Caden Shrauger, Neuroblastoma

3 Years Old at Diagnosis.

Before Caden Shrauger could walk, he was hiking. His parents, Pam and Jason, often carried their young son in a backpack as they trekked through the mountains of Montana. The family’s healthy lifestyle also extended into the kitchen, where Pam often fed Caden organic foods. “I had always been super cautious with Caden. So, I couldn’t wrap my head around how he, at three years old, could get cancer,” she says.

Caden Shrauger, Neuroblastoma

Caden was diagnosed with stage IV high-risk neuroblastoma, a solid tumor that affects seven percent of all children with cancer. He began treatment at Seattle Children’s Hospital, where he had been airlifted with his father at his side. After packing up the house and making arrangements for the family pets, Pam was on the next available flight to Seattle with Camryn, Caden’s newborn sister.

Caden spent nearly 18 months in the hospital. In addition to the rigors of chemotherapy and two forms of radiation, he underwent surgery, a bone marrow transplant, and immunotherapy. More than 700 miles from home, the family spent a period of time living in an RV in the hospital parking lot. “Caden’s battle with cancer touched every facet of our lives; nothing was undisturbed,” Pam says. “But I’d like to think we’re a stronger family unit because of it.”
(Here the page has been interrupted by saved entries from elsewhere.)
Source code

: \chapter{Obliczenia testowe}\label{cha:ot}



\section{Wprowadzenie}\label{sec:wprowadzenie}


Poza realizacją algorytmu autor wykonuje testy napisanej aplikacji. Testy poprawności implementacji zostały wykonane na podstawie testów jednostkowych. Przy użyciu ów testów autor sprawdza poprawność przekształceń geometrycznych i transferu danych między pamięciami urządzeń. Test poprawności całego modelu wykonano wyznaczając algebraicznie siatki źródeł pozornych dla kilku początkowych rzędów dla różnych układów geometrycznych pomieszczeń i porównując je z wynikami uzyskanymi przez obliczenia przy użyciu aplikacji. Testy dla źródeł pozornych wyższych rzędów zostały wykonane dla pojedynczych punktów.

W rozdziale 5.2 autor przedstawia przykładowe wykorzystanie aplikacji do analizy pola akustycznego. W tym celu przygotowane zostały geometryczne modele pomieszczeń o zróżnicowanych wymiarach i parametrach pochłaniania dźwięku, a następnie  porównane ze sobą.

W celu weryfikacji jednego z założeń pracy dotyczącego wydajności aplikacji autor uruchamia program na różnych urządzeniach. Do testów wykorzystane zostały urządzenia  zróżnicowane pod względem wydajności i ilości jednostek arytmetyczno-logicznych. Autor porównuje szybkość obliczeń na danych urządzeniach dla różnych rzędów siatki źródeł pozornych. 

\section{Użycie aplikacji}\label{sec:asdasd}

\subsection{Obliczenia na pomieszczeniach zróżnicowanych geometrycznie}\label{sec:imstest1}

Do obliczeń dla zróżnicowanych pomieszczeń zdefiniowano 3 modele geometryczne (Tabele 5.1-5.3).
The family returned home to Montana, and despite continued outpatient treatment, Caden experienced two relapses. However, for the following three years, Caden showed no evidence of disease. As he regained his strength, he returned to the activities he loved: building with Legos, playing drums, and hiking with his family once again – this time as part of the Ultimate Hike, which backs CureSearch’s effort to fund lifesaving children’s cancer research.

Caden Shrauger, Neuroblastoma

Since the hike, Pam notes, Caden has shown evidence of disease in his bone marrow, and doctors have issued tests to monitor any advancement. “We have learned that this disease is not straightforward. There’s so much we don’t know,” she says. “Cures are so desperately needed. Research is the only way we’ll get there, so we will always pour our passion into research in the effort to cure more children.”